Sunday, July 11, 2010

Remembering Woodstock

I have just started to read the book Remembering Woodstock and would like to extract some of the comments and points made as I make my way through the text. This book has some important reflections on the socio-cultural context of the 1960s and the music that was released at that time and so is likely to form some of the basis of the second chapter of my thesis. The second chapter I am about to write considers the social and musical context of political music from the 1960s to today in Australia and the United States.

The introduction of this text, written by editor Andy Bennett notes that two very important issues were relevant to the United States in the 1960s – the Civil Rights movement particularly around the mid 1960s and the anti-Vietnam War movement of that decade.

Bennett notes that the passing of the Civil Rights Bill by Kennedy in 1964 did little to alleviate the socio-economic conditions of African Americans in the United States . The rise of the Black Power Movement and later the Student Nonviolent Coordinating Committee (SNCC) were two important developments of the 1960s in this country. The music reflected the sentiments of this issue with songs such as James Brown ‘Say it Loud’ and Aretha Franklin’s ‘Respect’ just two examples of songs relevant to this movement. [pg xvii] Hendrix was also an important musician in this regard and was of course one of the few African Americans invited to perform at Woodstock and in doing so gave a world renowned rendition of the Star Spangled Banner [pg xviii].

With respect to the Vietnam War, Bennett writes:

A particularly prominent liaison between rock music and protest centred around the Vietnam War. From the mid-1960s onwards a strong anti-Vietnam War movement put increasing pressure on the US government to end the war and withdraw from Vietnam. Anti-war demonstrations in the US... opposed the seemingly senseless nature of the Vietnam War. Which, it was argued, had ‘sunk into an apparently endless slough of mud and dead bodies’ (Snowman, 1968, p. 149). Similar concerns were expressed concerning what was deemed to the oppressive action of the US government and its over blocking of the self-determination of a small country in the interest of its own corporate concerns [pg xvi].
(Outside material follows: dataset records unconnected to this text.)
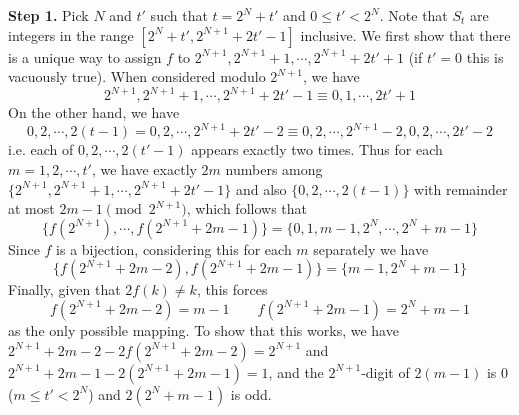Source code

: \documentclass[11pt,a4paper]{article}
\begin{document}
	\textbf{Step 1.} 
	Pick $N$ and $t'$ such that $t = 2^N + t'$ and $0\le t' < 2^N$. 
	Note that $S_t$ are integers in the range $[2^{N} + t', 2^{N + 1} + 2t' - 1]$ inclusive. 
	We first show that there is a unique way to assign $f$ to 
	$2^{N + 1}, 2^{N + 1} + 1, \cdots, 2^{N + 1} + 2t' + 1$ (if $t'=0$ this is vacuously true). 
	When considered modulo $2^{N + 1}$, we have 
	\[
	2^{N + 1}, 2^{N + 1} + 1, \cdots, 2^{N + 1} + 2t' - 1\equiv  0, 1, \cdots, 2t' + 1
	\]
	On the other hand, we have 
	\[
	0, 2, \cdots, 2(t - 1)
	= 0, 2, \cdots, 2^{N + 1} + 2t' - 2
	\equiv 0, 2, \cdots, 2^{N + 1} - 2, 0, 2, \cdots, 2t' - 2
	\]
	i.e. each of $0, 2, \cdots, 2(t' - 1)$ appears exactly two times. 
	Thus for each $m = 1, 2, \cdots, t'$, we have exactly 
	$2m$ numbers among $\{2^{N + 1}, 2^{N + 1} + 1, \cdots, 2^{N + 1} + 2t' - 1\}$ 
	and also $\{0, 2, \cdots, 2(t - 1)\}$ with remainder at most $2m - 1\pmod{2^{N + 1}}$, 
	which follows that 
	\[
	\{f(2^{N + 1}), \cdots, f(2^{N + 1} + 2m - 1)\} = 
	\{0, 1, m - 1, 2^{N}, \cdots, 2^{N} + m - 1\}
	\]
	Since $f$ is a bijection, considering this for each $m$ separately we have 
	\[
	\{f(2^{N + 1} + 2m - 2), f(2^{N + 1} + 2m - 1)\}
	=\{m - 1, 2^N + m - 1\}
	\]
	Finally, given that $2f(k)\neq k$, this forces 
	\[
	f(2^{N + 1} + 2m - 2) = m - 1\qquad f(2^{N + 1} + 2m - 1) = 2^N + m - 1
	\]
	as the only possible mapping. 
	To show that this works, we have 
	$2^{N + 1} + 2m - 2 - 2f(2^{N + 1} + 2m - 2)=2^{N + 1}$ and 
	$2^{N + 1} + 2m - 1 - 2(2^{N + 1} + 2m - 1)=1$, 
	and the $2^{N + 1}$-digit of $2(m - 1)$ is 0 ($m\le t' < 2^N$) and 
	$2(2^N + m - 1)$ is odd. 
	
\end{document}
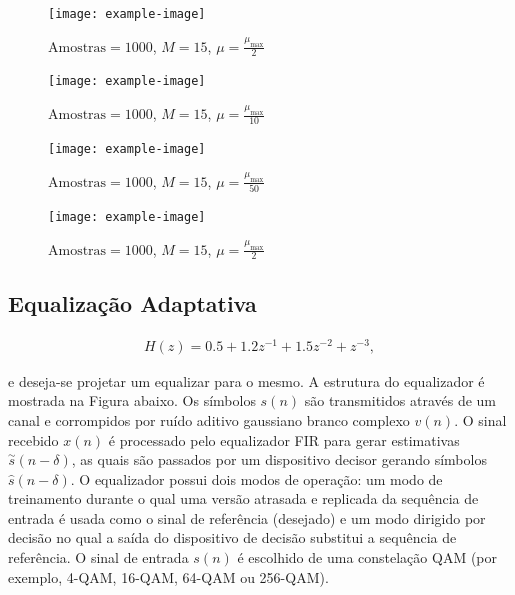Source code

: \begin{figure}[!htp]
    \centering
    \texttt{[image: example-image]}
    \caption{$\text{Amostras} = 1000$, $M = 15$, $\mu = \frac{\mu_{\text{max}}}{2}$}
    \label{fig:filter_response_2}
\end{figure}

\begin{figure}[!htp]
    \centering
    \texttt{[image: example-image]}
    \caption{$\text{Amostras} = 1000$, $M = 15$, $\mu = \frac{\mu_{\text{max}}}{10}$}
    \label{fig:filter_response_10}
\end{figure}

\begin{figure}[!htp]
    \centering
    \texttt{[image: example-image]}
    \caption{$\text{Amostras} = 1000$, $M = 15$, $\mu = \frac{\mu_{\text{max}}}{50}$}
    \label{fig:L3Q5_t}
\end{figure}

\begin{figure}[!htp]
    \centering
    \texttt{[image: example-image]}
    \caption{$\text{Amostras} = 1000$, $M = 15$, $\mu = \frac{\mu_{\text{max}}}{2}$}
    \label{fig:filter_response_50}
\end{figure}


\subsection{Equalização Adaptativa} %

    
\begin{align}
    H(z) = 0.5 + 1.2z^{-1} + 1.5z^{-2} + z^{-3},
\end{align}

e deseja-se projetar um equalizar para o mesmo. A estrutura do equalizador é mostrada na Figura abaixo. Os símbolos $s(n)$ são transmitidos através de um canal e corrompidos por ruído aditivo gaussiano branco complexo $v(n)$. O sinal recebido $x(n)$ é processado pelo equalizador FIR para gerar estimativas $\overset{\sim}{s}(n - \delta)$, as quais são passados por um dispositivo decisor gerando  símbolos $\hat{s}(n - \delta)$. O equalizador possui dois modos de operação: um modo de treinamento durante o qual uma versão atrasada e  replicada da sequência de entrada é usada como o sinal de referência (desejado) e um modo dirigido por decisão no qual a saída do dispositivo de decisão substitui a sequência de referência. O sinal de entrada $s(n)$ é escolhido de uma constelação QAM (por exemplo, 4-QAM, 16-QAM, 64-QAM ou 256-QAM).



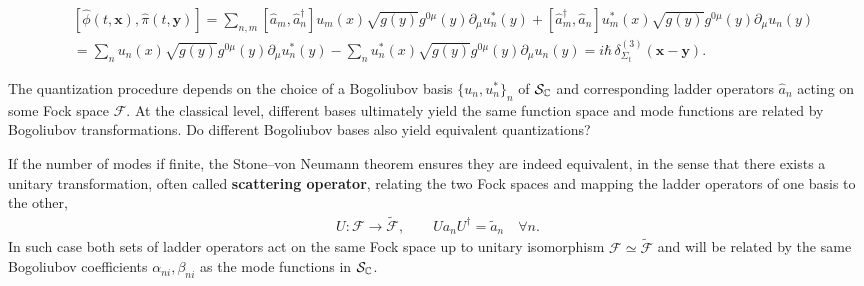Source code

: \documentclass[../QFT_main.tex]{subfiles}
\begin{document}
\begin{mytheorem}
\begin{align}
    &[\hat{\phi}(t,\mathbf{x}), \hat{\pi}(t,\mathbf{y})] = \sum_{n,m} [\hat{a}_m, \hat{a}_n^\dagger] u_m(x) \sqrt{g(y)} g^{0\mu}(y)\partial_\mu u_n^*(y) + [\hat{a}_m^\dagger, \hat{a}_n] u_m^*(x) \sqrt{g(y)} g^{0\mu}(y)\partial_\mu u_n(y)\\
    &= \sum_{n} u_n(x) \sqrt{g(y)} g^{0\mu}(y)\partial_\mu u_n^*(y) - \sum_{n} u_n^*(x) \sqrt{g(y)} g^{0\mu}(y)\partial_\mu u_n(y) = i\hbar\, \delta^{(3)}_{\Sigma_t}(\mathbf{x}-\mathbf{y}).
\end{align}
\end{mytheorem}



\begin{mytheorem}
%
The quantization procedure depends on the choice of a Bogoliubov basis $\{u_n, u_n^*\}_n$ of $\mathcal{S}_\C$ and corresponding ladder operators $\hat{a}_n$ acting on some Fock space $\mathcal{F}$.
At the classical level, different bases ultimately yield the same function space and mode functions are related by Bogoliubov transformations.
Do different Bogoliubov bases also yield equivalent quantizations?

If the number of modes if finite, the Stone--von Neumann theorem ensures they are indeed equivalent, in the sense that there exists a unitary transformation, often called \textbf{scattering operator}, relating the two Fock spaces and mapping the ladder operators of one basis to the other,
\begin{align}
    U:\mathcal{F} \to \tilde{\mathcal{F}},\qquad
    U a_n U^\dagger = \tilde{a}_n \quad \forall n.
\end{align}
In such case both sets of ladder operators act on the same Fock space up to unitary isomorphism $\mathcal{F}\simeq \tilde{\mathcal{F}}$ and will be related by the same Bogoliubov coefficients $\alpha_{ni}, \beta_{ni}$ as the mode functions in $\mathcal{S}_\C$.


\end{mytheorem}
\end{document}
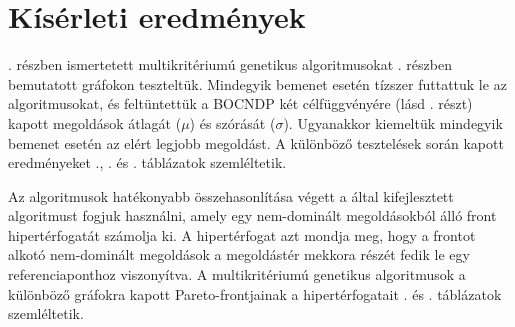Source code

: \clearpage
\section{Kísérleti eredmények}


. részben ismertetett multikritériumú genetikus algoritmusokat . részben bemutatott gráfokon teszteltük.
Mindegyik bemenet esetén tízszer futtattuk le az algoritmusokat, és feltüntettük a BOCNDP két célfüggvényére (lásd . részt) kapott megoldások átlagát ($\mu$) és szórását ($\sigma$).
Ugyanakkor kiemeltük mindegyik bemenet esetén az elért legjobb megoldást.
A különböző tesztelések során kapott eredményeket ., . és . táblázatok szemléltetik.

Az algoritmusok hatékonyabb összehasonlítása végett a  által kifejlesztett algoritmust fogjuk használni, amely egy nem-dominált megoldásokból álló front hipertérfogatát számolja ki.
A hipertérfogat azt mondja meg, hogy a frontot alkotó nem-dominált megoldások a megoldástér mekkora részét fedik le egy referenciaponthoz viszonyítva.
A multikritériumú genetikus algoritmusok a különböző gráfokra kapott Pareto-frontjainak a hipertérfogatait . és . táblázatok szemléltetik.


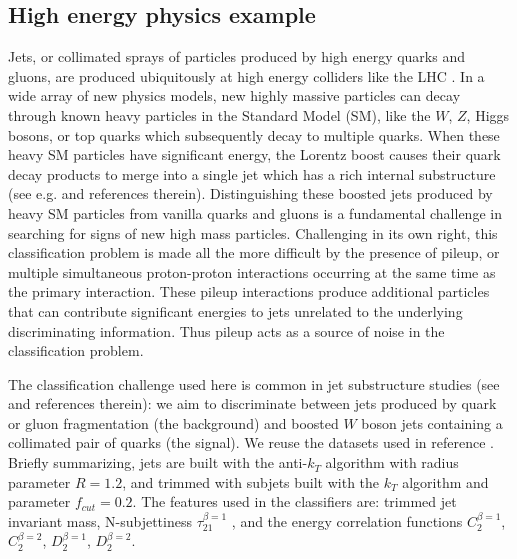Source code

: \documentclass[twocolumn,superscriptaddress,aps]{revtex4-1}
\theoremstyle{plain}
\begin{document}
\subsection{High energy physics example}
\label{sec:hep}

Jets, or collimated sprays of particles produced by high energy quarks and
gluons, are produced ubiquitously at high energy colliders like the LHC \citep{LHCMachine}.
In a wide array of new physics models, new highly
massive particles can decay through known heavy particles in the Standard Model (SM),
like the $W$, $Z$, Higgs bosons, or top quarks which subsequently decay to
multiple quarks.  When these heavy SM particles have significant energy,
the Lorentz boost causes their quark decay products to merge into a single jet
which has a rich internal substructure (see e.g.
\citep{Altheimer:2012mn,Altheimer:2013yza} and references therein).
Distinguishing these boosted jets produced by heavy SM particles from
vanilla quarks and  gluons is a fundamental challenge in searching for signs of
new high mass particles. Challenging in its own right, this classification
problem is made all the more difficult by the presence of pileup, or multiple
simultaneous proton-proton interactions occurring at the same time as the primary
interaction.  These pileup interactions produce additional particles that can
contribute significant energies to jets unrelated to the underlying
discriminating information. Thus pileup acts as a source of noise in the
classification problem.

The classification challenge used here is common in jet substructure
studies (see \citep{Khachatryan:2014vla,ATL-PHYS-PUB-2015-033,wbosonATLAS} and
references therein): we aim to discriminate between jets produced by quark or gluon fragmentation (the
background) and  boosted $W$ boson jets containing a collimated pair of
quarks (the signal).  We reuse the datasets used in reference
\citep{guest2016jet}.  Briefly summarizing, jets are built with the
anti-$k_T$ algorithm \citep{Cacciari:2008gp}
with radius parameter $R=1.2$, and trimmed \citep{Krohn:2009th} with subjets built with
the $k_T$ algorithm and parameter $f_{cut}=0.2$. The features used
in the classifiers are: trimmed jet invariant mass, N-subjettiness
$\tau_{21}^{\beta=1}$ \citep{nsub,Thaler2012}, and the energy correlation
functions \citep{Larkoski2013} $C_{2}^{\beta=1}$, $C_{2}^{\beta=2}$,
$D_{2}^{\beta=1}$, $D_{2}^{\beta=2}$.
\end{document}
Bennett goes on to note that songs such as Country Joe MacDonald’s ‘I-Feel-Like-I’m-Fixin’-to-Die-Rag’ were effective in detailing the central concerns of that movement [pg xvi]. Indeed he states that:

[T]he lyrical content of popular music ... took on increasingly radical dimensions as the 1960s progressed. Songwriters and lyricists saw it as their artistic responsibility to respond directly to current social and political issues, which, during the mid-1960s were becoming increasingly turbulent [pg xv].

The socio-cultural events and issues of this time were readily apparent to and indeed a driving force behind the Woodstock Festival held 15 August to 18 August 1969 with an audience of some 450,000 people and a further 1.5million unable to get in [pg xiv].